I’ve said it time and again…. half marathon training is not for the faint at heart. This week proved that yet again. I usually run on Saturdays, but this Saturday I just didn’t have it in me. I was tired. DEAD. DOG. TIRED. Well, as the sun started to set, I realized it was too late. My exhaustion turned to anger. Grrrr I blew it. Now what?!
I woke up early Sunday ready to get at it…. kind of. There was an overcast, but that was better than rain. I decided to drive over to Sullivan’s Island and set out on my intended course….. run from Sully’s to Isle of Palms. Sounds beautiful doesn’t it. Well, my poetic plan was riddled with hurdles…. my bladder being one of them. It was in overdrive. I had to stop several times from one side of town to the other.
Yep, that’s me in my 2nd Wendy’s bathroom! What I didn’t know when I took the picture was that this would be the best part of my run! *sigh*
I drove the rest of the way to Sullivan’s island, found a great parking spot and said my silent prayer. “Please God, be with me in this run. Please don’t let me die. Amen” As I tune into my first song I realize I left my sunglasses in the car. Ugh. The show must go on. I start to run. “Alright, I like this song”….. A couple songs later, “My Nike app must be broken because hasn’t it been a mile by now?” Shortly after my inquiry I get the one mile shout out. “Yes! Just ten more to go! I sooooo got this” Then in some sick and twisted turn of events I become clairvoyant. I can literally see myself falling, but I couldn’t do anything about it. It was that slowwwww motion cartoon kind of fall. “This can’t be happening. I’m really about to be all up in this sidewalk.” and just like that….. I was all up in that sidewalk. I then did what anyone else would have done. I quickly got up and looked around! lol. Did anybody just see me bite the dust?! It looked like no, but we’ll see if me and my fall go viral. Once I convince myself I publicly fell privately, I do a once over to access the damage.

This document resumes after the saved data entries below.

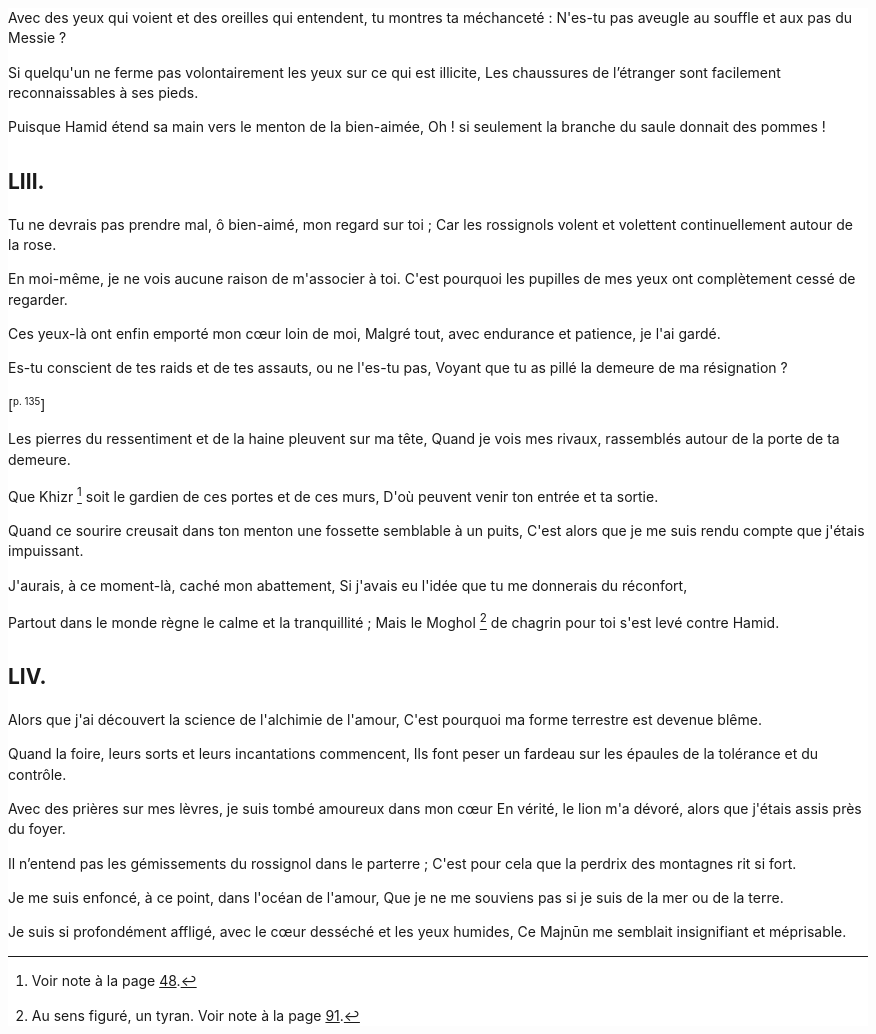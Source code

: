 Avec des yeux qui voient et des oreilles qui entendent, tu montres ta méchanceté :
N'es-tu pas aveugle au souffle et aux pas du Messie ?

Si quelqu'un ne ferme pas volontairement les yeux sur ce qui est illicite,
Les chaussures de l’étranger sont facilement reconnaissables à ses pieds.

Puisque Hamid étend sa main vers le menton de la bien-aimée,
Oh ! si seulement la branche du saule donnait des pommes !

## LIII.

Tu ne devrais pas prendre mal, ô bien-aimé, mon regard sur toi ;
Car les rossignols volent et volettent continuellement autour de la rose.

En moi-même, je ne vois aucune raison de m'associer à toi.
C'est pourquoi les pupilles de mes yeux ont complètement cessé de regarder.

Ces yeux-là ont enfin emporté mon cœur loin de moi,
Malgré tout, avec endurance et patience, je l'ai gardé.

Es-tu conscient de tes raids et de tes assauts, ou ne l'es-tu pas,
Voyant que tu as pillé la demeure de ma résignation ?

<span id="p135">[<sup><small>p. 135</small></sup>]</span>

Les pierres du ressentiment et de la haine pleuvent sur ma tête,
Quand je vois mes rivaux, rassemblés autour de la porte de ta demeure.

Que Khizr [^162] soit le gardien de ces portes et de ces murs,
D'où peuvent venir ton entrée et ta sortie.

Quand ce sourire creusait dans ton menton une fossette semblable à un puits,
C'est alors que je me suis rendu compte que j'étais impuissant.

J'aurais, à ce moment-là, caché mon abattement,
Si j'avais eu l'idée que tu me donnerais du réconfort,

Partout dans le monde règne le calme et la tranquillité ;
Mais le Moghol [^163] de chagrin pour toi s'est levé contre Hamid.

## LIV.

Alors que j'ai découvert la science de l'alchimie de l'amour,
C'est pourquoi ma forme terrestre est devenue blême.

Quand la foire, leurs sorts et leurs incantations commencent,
Ils font peser un fardeau sur les épaules de la tolérance et du contrôle.

Avec des prières sur mes lèvres, je suis tombé amoureux dans mon cœur
En vérité, le lion m'a dévoré, alors que j'étais assis près du foyer.

Il n’entend pas les gémissements du rossignol dans le parterre ;
C'est pour cela que la perdrix des montagnes rit si fort.

Je me suis enfoncé, à ce point, dans l'océan de l'amour,
Que je ne me souviens pas si je suis de la mer ou de la terre.

Je suis si profondément affligé, avec le cœur desséché et les yeux humides,
Ce Majnūn me semblait insignifiant et méprisable.


[^106]: Un prélat, un docteur savant en droit, un vénérable vieillard.
[^107]: Un prêtre, un homme savant.
[^108]: L'expression « placer la main sur la hanche » est similaire au fait de se gratter la tête ou de mettre son doigt dans sa bouche lorsqu'on ne sait pas du tout quoi faire.
[^109]: Voir Raḥmān, poème XIX., première note.
[^110]: Le chikor est la bartavelle ou perdrix grecque ; et la rougeur de ses pattes fait référence à la coutume chez les musulmans de teindre les mains et les pieds, par les jeunes, lors d'occasions festives ; et est un symbole de joie.
[^111]: La femme de Potiphar.
[^112]: Se référant au règne haineux des empereurs moghols de l'Hindoustan, depuis l'époque de Bābar jusqu'à la fondation de la monarchie afghane par Aḥmad Shāh, contre lequel tous les Afghans crient.
[^113]: Yaman — Arabie Heureuse, célèbre dans tout l'Orient pour ses tulipes et ses rubis.
[^114]: Pays de la Tartarie chinoise, célèbre pour son musc et la beauté de ses femmes.
[^115]: Le golfe Persique.
[^116]: Voir note à la page [48](/en/book/Islam/Selections_from_the_Poetry_of_the_Afghans/12#p48).
[^117]: Anime oriental, ou espèce d'ambre, qui a la vertu d'attirer les pailles.
[^118]: Ceci fait particulièrement référence aux mères afghanes qui deviennent très souvent la cause innocente de la mort de leurs nourrissons, en s'endormant pendant qu'elles tètent la nuit, et le mamelon étant dans la bouche du nourrisson, le poids du sein lui-même étouffe l'enfant.
[^119]: Rustam — l'Hercule persan et le héros du célèbre poème épique du Shāh Nāmah de Firdousī.
[^120]: La tulipe est considérée comme la fleur la plus fragile du jardin.
[^121]: Les enfants, en Afghanistan, lorsqu'ils voient des oies sauvages, courent après elles en criant pour leur donner une tasse.
[^122]: On dit que la rose rit quand elle est mouillée par les gouttes ou les larmes de la rosée, ce qui est déraisonnable ; car par l'humidité de la rosée, le vêtement de la rose, qui, comme un bouton, a été rassemblé, se déchire ou s'épanouit.
[^123]: On suppose que les plaintes et les malédictions des opprimés sont plus efficaces à l’aube du jour.
[^124]: Voir note à la page [39](/en/book/Islam/Selections_from_the_Poetry_of_the_Afghans/12#p39).
[^125]: Voir note à la page [29](/en/book/Islam/Selections_from_the_Poetry_of_the_Afghans/12#p29).
[^126]: Le Père des fleuves, nom afghan de l'Indus.
[^127]: Voir la deuxième note à la page [26](/en/book/Islam/Selections_from_the_Poetry_of_the_Afghans/12#p26).
[^128]: Voir note à la page [80](/en/book/Islam/Selections_from_the_Poetry_of_the_Afghans/22#p80).
[^129]: Onction des paupières avec de l'antimoine lors des occasions festives, et aussi pour augmenter leur noirceur.
[^130]: Le vert est la couleur du deuil des pays musulmans.
[^131]: Voir la deuxième note à la page [26](/en/book/Islam/Selections_from_the_Poetry_of_the_Afghans/12#p26).
[^132]: C'est la coutume de coller un morceau d'un pot noir cassé dans le sol des melons, pour détourner le mauvais œil, de la même manière qu'on élève des épouvantails en Angleterre pour éloigner les oiseaux.
[^133]: Se référant à la danse publique en Orient, occupation d'une certaine classe de femmes, et réservée à elles seules.
[^134]: L'arbre infernal mentionné dans le Coran, dont le fruit est censé être les têtes de diables.
[^135]: L'œil fixe et fixe de la sauterelle est un emblème des yeux impudiques, qui ne regardent jamais vers le bas.
[^136]: On dit, en Orient, que les perles se forment lorsque l'huître reçoit une seule goutte d'eau de pluie dans sa coquille.
[^137]: Yaman — Arabie Heureuse, réputée pour ses rubis.
[^138]: Voir note, page [29](/en/book/Islam/Selections_from_the_Poetry_of_the_Afghans/12#p29).
[^139]: Il y a une certaine mouche ou un certain scarabée qui effleure la surface de l'eau et qui est difficile à frapper ; par conséquent, faire une chose absurde ou inutile, c'est comme tenter de le frapper.
[^140]: Nom d'une tribu de Tartares, résidant au nord de Bālkh, voleurs notoires.
[^141]: Du sommet du ciel jusqu'au fond de l'abîme le plus profond. Selon les théories musulmanes, la terre est soutenue par un poisson.
[^142]: Jamāl Khān, de la tribu de Mohmand et du clan de Khudrzī, vers l'an 1122 (1711), pendant le gouvernement de Nāsir Khān, p. 124 Ṣūbah-dār de Kaboul, fut élevé au rang de chef de son clan, période pendant laquelle il pilla et détruisit le village d'Æsaü, l'un de sa propre tribu. Vers cette époque, le mariage de Jalāl, fils de Jamāl, était sur le point d'être célébré ; et le Ṣūbah-dār lui-même envoya la somme de deux mille roupies pour les frais de cette cérémonie. Mais Æsaü, déterminé à se venger, et le clan de Jamāl étant faible en proportion du sien, envoya ses espions pour lui apporter des nouvelles lorsque son ennemi serait occupé aux cérémonies nuptiales de son fils, pour fondre sur lui. La nuit du mariage, il rassembla donc ses amis et les hommes de son clan et arriva au village de Jamal. Jamul, bien que totalement impréparé à une telle attaque, sortit à la rencontre de ses ennemis ; mais ayant été gravement blessé, il dut chercher refuge dans les murs de sa propre demeure. Sur ce, Ésaü y mit le feu ; et Jamal, son fils et sa famille, ainsi que les invités réunis pour la célébration du mariage, au nombre de plus de quatre-vingts hommes, femmes et enfants, furent consumés. Selon le poète Hallman, Gul Khān était le seul ami qui se tint aux côtés de Jamal à cette occasion, et fut brûlé vif avec les autres, prouvant ainsi son amitié par le sacrifice de sa vie. Ésaü était de la même tribu que Hamid lui-même ; et le poème ci-dessus semble avoir été écrit en réponse à un poème de Raḥmān, qui prend le parti de Jamal, pour défendre Ésaü.
[^143]: Le nom d'un arbre indien (Ficus Indica.)
[^144]: Allusion à Gul Khān et à d’autres, mentionnés dans la note précédente.
[^145]: Voir note à la page [123](#p123).
[^146]: Se référant au vide des cieux, tel qu'il nous apparaît.
[^147]: Les Darweshes et les Faḳīrs portent un bol dans lequel ils reçoivent l'aumône.
[^148]: Voir la deuxième note à la page [26](/en/book/Islam/Selections_from_the_Poetry_of_the_Afghans/12#p26).
[^149]: Ce que les chimistes appellent « tuer le mercure ».
[^150]: Le nom de l'une des deux grandes divisions des tribus afghanes, habitant les régions autour de Peshawar et au nord.
[^151]: Canaan.
[^152]: Une plante portant une baie rouge, la renoncule ou renoncule.
[^153]: Les Turcs ou Scythes ont généralement de beaux visages et de grands yeux noirs, c'est pourquoi les poètes musulmans utilisent fréquemment ce mot pour exprimer la belle jeunesse des deux sexes.
[^154]: Il existe un insecte appelé fourmi par les Afghans, qui, sur ses ailes apparaissant au printemps, sort et devient la proie des oiseaux.
[^155]: Le nom du nègre _mu'aẓẓain_ ou crieur, qui annonçait au peuple quand Muḥammad priait.
[^156]: Voir la première note à la page [129](#p129).
[^157]: Les enfants en Afghanistan montent sur un long roseau en guise de cheval, comme ils le font en Angleterre sur un bâton.
[^158]: C'est-à-dire que ce qui est étranger est bon.
[^159]: Un district de la Tartarie chinoise, célèbre pour son musc.
[^160]: La composition de la poésie est appelée enfiler des perles.
[^161]: Une montagne fabuleuse, censée entourer le monde et délimiter l'horizon.
[^162]: Voir note à la page [48](/en/book/Islam/Selections_from_the_Poetry_of_the_Afghans/12#p48).
[^163]: Au sens figuré, un tyran. Voir note à la page [91](#p91).
[^164]: Les femmes en Afghanistan ornent leurs cheveux en y collant des morceaux de papier doré, notamment lors des occasions festives, si elles ne possèdent pas d'ornements plus substantiels, en forme de ducats d'or.
[^165]: Les cheveux des jeunes femmes sont soit tressés en de nombreuses petites tresses, soit divisés en trois grandes tresses, une de chaque côté de la tête, et l'autre pendant dans le dos.
[^166]: Le Humā est un oiseau fabuleux de bon augure, propre à l'Orient. Il vit sur des os secs ; il ne se pose jamais ; et on suppose que chaque tête qu'il couvre d'ombre portera, avec le temps, une couronne. Voir Attila, par feu GPR James, chap. VI.
[^167]: Laylatu-l-ḳadr, ou shab-i-ḳadr — la nuit du pouvoir — est le 27 du mois de Ramaẓān, et est très vénérée à de nombreux égards, mais plus particulièrement comme étant la nuit où le Coran a commencé à descendre du ciel. À cet anniversaire, tous les musulmans orthodoxes se consacrent toute la nuit à une prière fervente, imaginant que chaque supplication adressée au Tout-Puissant sera accueillie favorablement.
[^168]: Chaque trésor enfoui est censé être gardé par un serpent ou un dragon.
[^169]: « Je suis ton sacrifice » — une forme de réponse respectueuse et attachante, en usage parmi les Afghans, les Perses et d’autres.
[^170]: Un tapis et un coussin à la partie supérieure d'une pièce, et considéré comme le siège d'honneur ; mais il fait généralement référence au grand coussin sur lequel les rois s'assoient comme un trône.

I immediately started to cry. My tears were not from physical pain, but I was upset I couldn’t finish my run. Oh, I thought about it, but knew it would be a temporary gain because my knee really did hurt. As much as I joke that I hate running, I hate not keeping my word (even if it’s just to myself) more! I quickly dried my tears with the thought that I’m already hurt, no need to look crazy too! While the tears were gone, my inner words of disappointment weren’t. It was in the midst of me verbally knocking myself back down that a gospel song came on. (Yes, I have gospel music in my running playlist. Judge me if you want, but know God’s watching). “The Best of Me”. “God is that you?!” It was at this moment that I realized I didn’t have to throw the whole run in the trash. I’m literally moments from the beach, at least go enjoy some peace. So I walked onto the beach and took it all in.
What a visual of my journey. I can’t see too far beyond me, but I know where I am is beautiful. I didn’t finish my run according to plan. I fell. I fell hard. A fall that bruised both my physical and my mental, but what my stroll on the beach showed me is that even hurt I got up. I kept it moving. I am more than my occasional failures. I’m not done. As I sit here typing this with ice on my knee and an open wound on my hand, I am not done! I’m planning my next run both for my training and to Target for bandaids and peroxide. I’m still not a runner, but I WILL keep running!